【感想文】幇間/谷崎潤一郎
『Animal Video あるいは Audio Visual』
AV男優は非常に過酷な商売である。
その根拠を具体的に述べると、まず体調によりオチン ( 中略 ) といった訳でAV男優業は苦労が絶えないのである。これと肩を並べる過酷な商売といえば、本書『幇間』における幇間・太鼓持ちであろう。
そもそも現在、幇間なる職業は果たして存在するのだろうか。
落語研究者・桂米朝氏によると、大阪に幇間は今や一人もおらず、東京の浅草、千住方面に数名現存しているとの事である(※ただこれは米朝氏が存命時分のエピソードの為、現代では絶滅していても不思議ではない)。
そうした希少な商売である幇間、その理由は冒頭で述べた通り「過酷だから」に尽きる。
まず人間関係ひとつ取ってみても、客⇔芸妓の二者だけで成立する親密な間柄を割って、第三者の幇間が登場、一座を盛り上げて成功報酬を頂戴するのだから面倒である。これを今でいうなら「キャバクラに行ったらホステスだけでなく見知らぬご陽気者がいる状態」あるいは「3対3の合コンに参加したら見知らぬアゲポヨな男がいる状態」といったところか。いずれにせよ、男性客は女性に対する興味・目的があるからして基本、幇間は邪魔であり無用の存在であり違和感でしかなく、その上で幇間は場を成立させるためにあらゆる芸を駆使して関係を維持しなくてはならない。左記の説明だとまだ幇間の苦労が分かりづらいかもしれないので、AV男優に例えると、そもそも視聴者の興味・目的は男優ではなく女優のパイオツ ( 以下省略 ) 。

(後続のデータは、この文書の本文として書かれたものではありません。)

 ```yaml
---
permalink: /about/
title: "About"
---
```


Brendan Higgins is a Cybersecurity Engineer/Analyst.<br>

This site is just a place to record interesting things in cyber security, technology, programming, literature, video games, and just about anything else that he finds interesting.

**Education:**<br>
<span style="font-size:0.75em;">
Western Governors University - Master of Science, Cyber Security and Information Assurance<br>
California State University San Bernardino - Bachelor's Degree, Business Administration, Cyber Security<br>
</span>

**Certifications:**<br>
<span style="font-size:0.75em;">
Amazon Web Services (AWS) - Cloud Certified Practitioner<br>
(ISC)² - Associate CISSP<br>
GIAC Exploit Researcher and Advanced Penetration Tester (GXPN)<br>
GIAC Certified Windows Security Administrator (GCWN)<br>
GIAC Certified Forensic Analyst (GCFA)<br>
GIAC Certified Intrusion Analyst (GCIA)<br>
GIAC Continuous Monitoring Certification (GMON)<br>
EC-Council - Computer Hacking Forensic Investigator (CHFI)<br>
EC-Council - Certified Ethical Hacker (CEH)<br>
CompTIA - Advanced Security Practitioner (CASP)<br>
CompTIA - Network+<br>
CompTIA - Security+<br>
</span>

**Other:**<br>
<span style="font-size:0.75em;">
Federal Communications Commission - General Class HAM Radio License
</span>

「幇間がいなくても成立する関係」であれば、幇間の存在意義とは何なのか。
その問題提起ともいえる本書『幇間』では幇間・三平の因果な身の上が終始描かれていて、芸妓・梅吉に恋をしたところで最終的にオチをつけて爆笑を提供しなければならなかったりと、まさに落語『愛宕山』『鰻の幇間』『たいこ腹』における一八と同様、終始イジラレっぱなしの負けっぱなし、それでようやく報酬にありつけるかどうか、といった各ステークホルダとの残酷な取引が行われる。これでは誰も後を継がないのも頷ける話であり、本書にはそんな幇間が幇間足り得るための立ち回りが露骨に記されていた。
といったことを考えながら、今回私が一番言いたいのは、オレ達はAV男優の過酷さを重々承知の上でAVを賞玩せねばならぬということである。